[Data shown]
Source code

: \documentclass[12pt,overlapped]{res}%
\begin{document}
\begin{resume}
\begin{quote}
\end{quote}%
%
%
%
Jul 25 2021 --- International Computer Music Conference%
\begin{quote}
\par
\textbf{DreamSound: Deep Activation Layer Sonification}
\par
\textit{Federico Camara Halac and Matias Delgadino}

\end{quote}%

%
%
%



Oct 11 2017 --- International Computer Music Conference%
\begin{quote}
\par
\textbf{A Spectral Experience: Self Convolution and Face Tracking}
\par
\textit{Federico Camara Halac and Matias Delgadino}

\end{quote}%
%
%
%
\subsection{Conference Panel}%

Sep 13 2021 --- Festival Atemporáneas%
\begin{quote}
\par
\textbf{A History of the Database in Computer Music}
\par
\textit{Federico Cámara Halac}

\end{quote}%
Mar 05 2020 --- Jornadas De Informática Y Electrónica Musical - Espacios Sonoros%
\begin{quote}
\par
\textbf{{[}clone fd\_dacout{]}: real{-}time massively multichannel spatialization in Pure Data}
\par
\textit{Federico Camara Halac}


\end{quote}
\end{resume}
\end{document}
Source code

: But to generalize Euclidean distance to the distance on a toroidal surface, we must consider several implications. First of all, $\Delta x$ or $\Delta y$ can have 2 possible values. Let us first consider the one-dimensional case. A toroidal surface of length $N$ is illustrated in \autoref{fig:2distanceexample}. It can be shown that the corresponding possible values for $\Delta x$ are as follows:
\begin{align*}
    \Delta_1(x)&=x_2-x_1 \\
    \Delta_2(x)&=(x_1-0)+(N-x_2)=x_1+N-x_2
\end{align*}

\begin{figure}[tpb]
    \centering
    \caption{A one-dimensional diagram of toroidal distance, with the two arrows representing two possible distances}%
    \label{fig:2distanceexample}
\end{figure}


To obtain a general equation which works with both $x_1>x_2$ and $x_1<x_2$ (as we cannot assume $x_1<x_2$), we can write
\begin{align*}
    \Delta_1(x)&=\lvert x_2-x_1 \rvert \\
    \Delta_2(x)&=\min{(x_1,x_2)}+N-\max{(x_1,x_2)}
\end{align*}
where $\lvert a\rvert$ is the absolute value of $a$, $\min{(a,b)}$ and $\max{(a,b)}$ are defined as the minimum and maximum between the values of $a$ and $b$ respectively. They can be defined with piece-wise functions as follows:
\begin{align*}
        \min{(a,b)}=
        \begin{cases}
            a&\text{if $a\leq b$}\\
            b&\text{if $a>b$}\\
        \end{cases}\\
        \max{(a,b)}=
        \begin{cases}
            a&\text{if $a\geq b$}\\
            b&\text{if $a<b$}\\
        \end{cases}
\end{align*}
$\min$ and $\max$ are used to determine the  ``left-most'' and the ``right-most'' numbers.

[Directions for this task]
In this exercise, reproduce each line above exactly.

[Problem solution]
Source code

: \documentclass[12pt,overlapped]{res}%
\begin{document}
\begin{resume}
\begin{quote}
\end{quote}%
%
%
%
Jul 25 2021 --- International Computer Music Conference%
\begin{quote}
\par
\textbf{DreamSound: Deep Activation Layer Sonification}
\par
\textit{Federico Camara Halac and Matias Delgadino}

\end{quote}%

%
%
%



Oct 11 2017 --- International Computer Music Conference%
\begin{quote}
\par
\textbf{A Spectral Experience: Self Convolution and Face Tracking}
\par
\textit{Federico Camara Halac and Matias Delgadino}

\end{quote}%
%
%
%
\subsection{Conference Panel}%

Sep 13 2021 --- Festival Atemporáneas%
\begin{quote}
\par
\textbf{A History of the Database in Computer Music}
\par
\textit{Federico Cámara Halac}

\end{quote}%
Mar 05 2020 --- Jornadas De Informática Y Electrónica Musical - Espacios Sonoros%
\begin{quote}
\par
\textbf{{[}clone fd\_dacout{]}: real{-}time massively multichannel spatialization in Pure Data}
\par
\textit{Federico Camara Halac}


\end{quote}
\end{resume}
\end{document}
Source code

: But to generalize Euclidean distance to the distance on a toroidal surface, we must consider several implications. First of all, $\Delta x$ or $\Delta y$ can have 2 possible values. Let us first consider the one-dimensional case. A toroidal surface of length $N$ is illustrated in \autoref{fig:2distanceexample}. It can be shown that the corresponding possible values for $\Delta x$ are as follows:
\begin{align*}
    \Delta_1(x)&=x_2-x_1 \\
    \Delta_2(x)&=(x_1-0)+(N-x_2)=x_1+N-x_2
\end{align*}

\begin{figure}[tpb]
    \centering
    \caption{A one-dimensional diagram of toroidal distance, with the two arrows representing two possible distances}%
    \label{fig:2distanceexample}
\end{figure}


To obtain a general equation which works with both $x_1>x_2$ and $x_1<x_2$ (as we cannot assume $x_1<x_2$), we can write
\begin{align*}
    \Delta_1(x)&=\lvert x_2-x_1 \rvert \\
    \Delta_2(x)&=\min{(x_1,x_2)}+N-\max{(x_1,x_2)}
\end{align*}
where $\lvert a\rvert$ is the absolute value of $a$, $\min{(a,b)}$ and $\max{(a,b)}$ are defined as the minimum and maximum between the values of $a$ and $b$ respectively. They can be defined with piece-wise functions as follows:
\begin{align*}
        \min{(a,b)}=
        \begin{cases}
            a&\text{if $a\leq b$}\\
            b&\text{if $a>b$}\\
        \end{cases}\\
        \max{(a,b)}=
        \begin{cases}
            a&\text{if $a\geq b$}\\
            b&\text{if $a<b$}\\
        \end{cases}
\end{align*}
$\min$ and $\max$ are used to determine the  ``left-most'' and the ``right-most'' numbers.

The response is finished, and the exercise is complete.